_Directions_: Please output all the entries word for word, without the pictures.

· · · ·

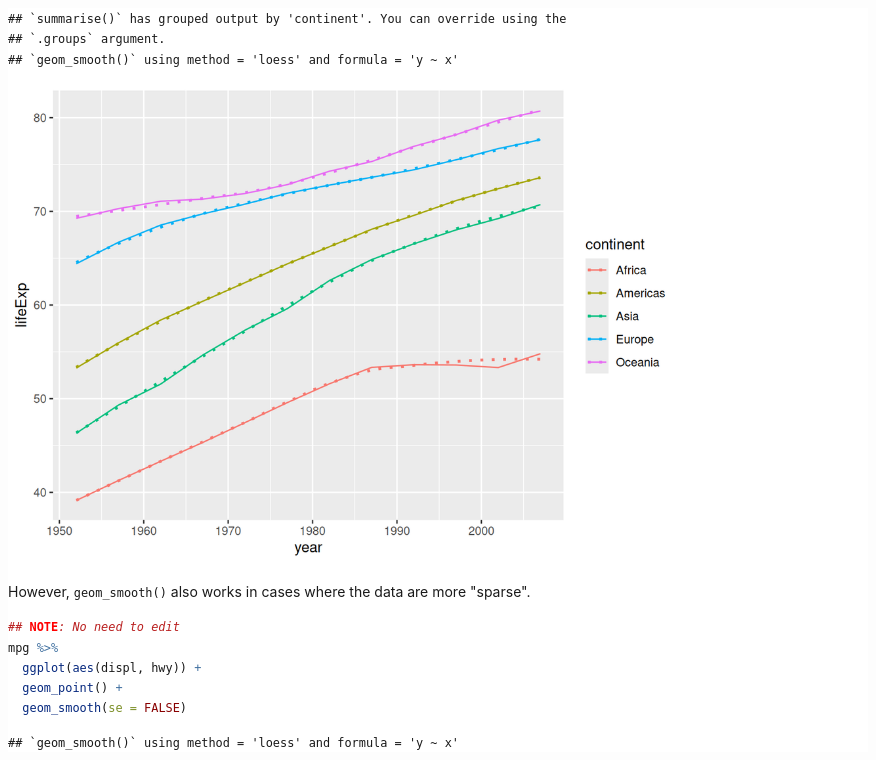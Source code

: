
 ```
## `summarise()` has grouped output by 'continent'. You can override using the
## `.groups` argument.
## `geom_smooth()` using method = 'loess' and formula = 'y ~ x'
```

<img src="d21-e-vis05-lines-solution_files/figure-html/unnamed-chunk-4-1.png" width="672" />

However, `geom_smooth()` also works in cases where the data are more "sparse".


``` r
## NOTE: No need to edit
mpg %>% 
  ggplot(aes(displ, hwy)) +
  geom_point() +
  geom_smooth(se = FALSE)
```

```
## `geom_smooth()` using method = 'loess' and formula = 'y ~ x'
```
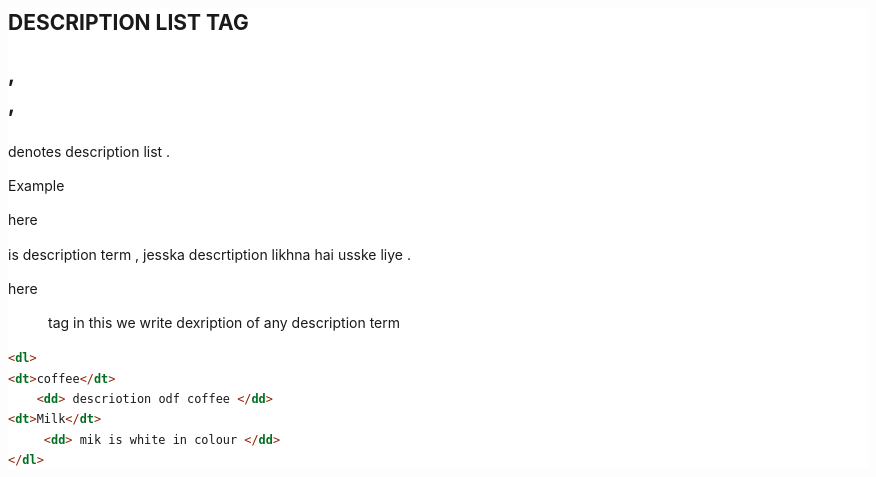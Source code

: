 ## DESCRIPTION LIST **TAG <dl> ,<dt> , <dd>**

<dl> denotes description list .

Example

here <dt> is description term , jesska descrtiption likhna hai usske liye . 

here <dd> tag in this we write dexription of any description term <dt>

```html
<dl>
<dt>coffee</dt>
    <dd> descriotion odf coffee </dd>
<dt>Milk</dt>
     <dd> mik is white in colour </dd>
</dl>
```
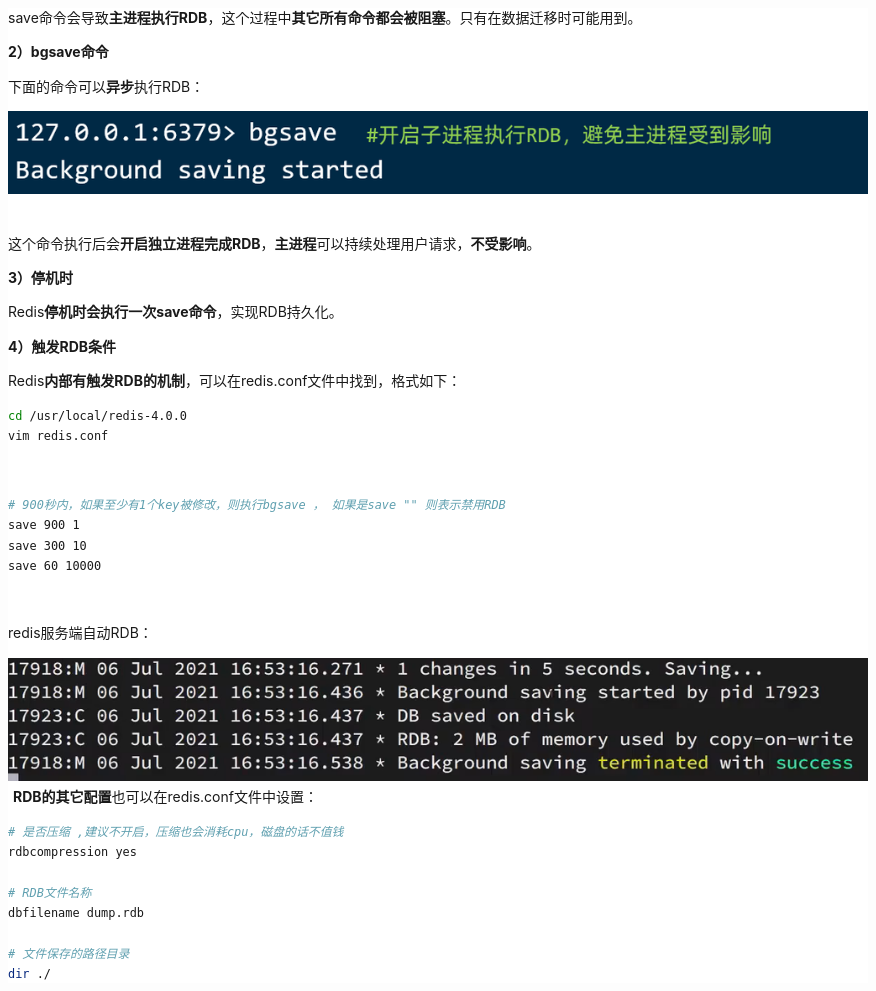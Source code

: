 save命令会导致**主进程执行RDB**，这个过程中**其它所有命令都会被阻塞**。只有在数据迁移时可能用到。

**2）bgsave命令**

下面的命令可以**异步**执行RDB：

![image-20210725144725943](SpringCloud基础7——Redis分布式缓存，RDB,AOF持久化+主从+哨兵+分片集群.assets/c496f616a80fcde77a0e5e939b41dd40.png)![点击并拖拽以移动](data:image/gif;base64,R0lGODlhAQABAPABAP///wAAACH5BAEKAAAALAAAAAABAAEAAAICRAEAOw==)

这个命令执行后会**开启独立进程完成RDB**，**主进程**可以持续处理用户请求，**不受影响**。

**3）停机时**

Redis**停机时会执行一次save命令**，实现RDB持久化。

**4）触发RDB条件**

Redis**内部有触发RDB的机制**，可以在redis.conf文件中找到，格式如下：

```bash
cd /usr/local/redis-4.0.0
vim redis.conf
```

![点击并拖拽以移动](data:image/gif;base64,R0lGODlhAQABAPABAP///wAAACH5BAEKAAAALAAAAAABAAEAAAICRAEAOw==)



```bash
# 900秒内，如果至少有1个key被修改，则执行bgsave ， 如果是save "" 则表示禁用RDB
save 900 1  
save 300 10  
save 60 10000 
```

![点击并拖拽以移动](data:image/gif;base64,R0lGODlhAQABAPABAP///wAAACH5BAEKAAAALAAAAAABAAEAAAICRAEAOw==)

redis服务端自动RDB： 

![img](SpringCloud基础7——Redis分布式缓存，RDB,AOF持久化+主从+哨兵+分片集群.assets/b3227970acf241d19b9eacd4b28d1c0d.png)![点击并拖拽以移动](data:image/gif;base64,R0lGODlhAQABAPABAP///wAAACH5BAEKAAAALAAAAAABAAEAAAICRAEAOw==) **RDB的其它配置**也可以在redis.conf文件中设置： 

```bash
# 是否压缩 ,建议不开启，压缩也会消耗cpu，磁盘的话不值钱
rdbcompression yes

# RDB文件名称
dbfilename dump.rdb  

# 文件保存的路径目录
dir ./ 
```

· · · ·

_Solution below_:
Source code

:
 ```
## `summarise()` has grouped output by 'continent'. You can override using the
## `.groups` argument.
## `geom_smooth()` using method = 'loess' and formula = 'y ~ x'
```

<img src="d21-e-vis05-lines-solution_files/figure-html/unnamed-chunk-4-1.png" width="672" />

However, `geom_smooth()` also works in cases where the data are more "sparse".


``` r
## NOTE: No need to edit
mpg %>% 
  ggplot(aes(displ, hwy)) +
  geom_point() +
  geom_smooth(se = FALSE)
```

```
## `geom_smooth()` using method = 'loess' and formula = 'y ~ x'
```
Source code

: ## DESCRIPTION LIST **TAG <dl> ,<dt> , <dd>**

<dl> denotes description list .

Example

here <dt> is description term , jesska descrtiption likhna hai usske liye . 

here <dd> tag in this we write dexription of any description term <dt>

```html
<dl>
<dt>coffee</dt>
    <dd> descriotion odf coffee </dd>
<dt>Milk</dt>
     <dd> mik is white in colour </dd>
</dl>
```
Source code

: save命令会导致**主进程执行RDB**，这个过程中**其它所有命令都会被阻塞**。只有在数据迁移时可能用到。

**2）bgsave命令**

下面的命令可以**异步**执行RDB：

![image-20210725144725943](SpringCloud基础7——Redis分布式缓存，RDB,AOF持久化+主从+哨兵+分片集群.assets/c496f616a80fcde77a0e5e939b41dd40.png)![点击并拖拽以移动](data:image/gif;base64,R0lGODlhAQABAPABAP///wAAACH5BAEKAAAALAAAAAABAAEAAAICRAEAOw==)

这个命令执行后会**开启独立进程完成RDB**，**主进程**可以持续处理用户请求，**不受影响**。

**3）停机时**

Redis**停机时会执行一次save命令**，实现RDB持久化。

**4）触发RDB条件**

Redis**内部有触发RDB的机制**，可以在redis.conf文件中找到，格式如下：

```bash
cd /usr/local/redis-4.0.0
vim redis.conf
```

![点击并拖拽以移动](data:image/gif;base64,R0lGODlhAQABAPABAP///wAAACH5BAEKAAAALAAAAAABAAEAAAICRAEAOw==)



```bash
# 900秒内，如果至少有1个key被修改，则执行bgsave ， 如果是save "" 则表示禁用RDB
save 900 1  
save 300 10  
save 60 10000 
```

![点击并拖拽以移动](data:image/gif;base64,R0lGODlhAQABAPABAP///wAAACH5BAEKAAAALAAAAAABAAEAAAICRAEAOw==)

redis服务端自动RDB： 

![img](SpringCloud基础7——Redis分布式缓存，RDB,AOF持久化+主从+哨兵+分片集群.assets/b3227970acf241d19b9eacd4b28d1c0d.png)![点击并拖拽以移动](data:image/gif;base64,R0lGODlhAQABAPABAP///wAAACH5BAEKAAAALAAAAAABAAEAAAICRAEAOw==) **RDB的其它配置**也可以在redis.conf文件中设置： 

```bash
# 是否压缩 ,建议不开启，压缩也会消耗cpu，磁盘的话不值钱
rdbcompression yes

# RDB文件名称
dbfilename dump.rdb  

# 文件保存的路径目录
dir ./ 
```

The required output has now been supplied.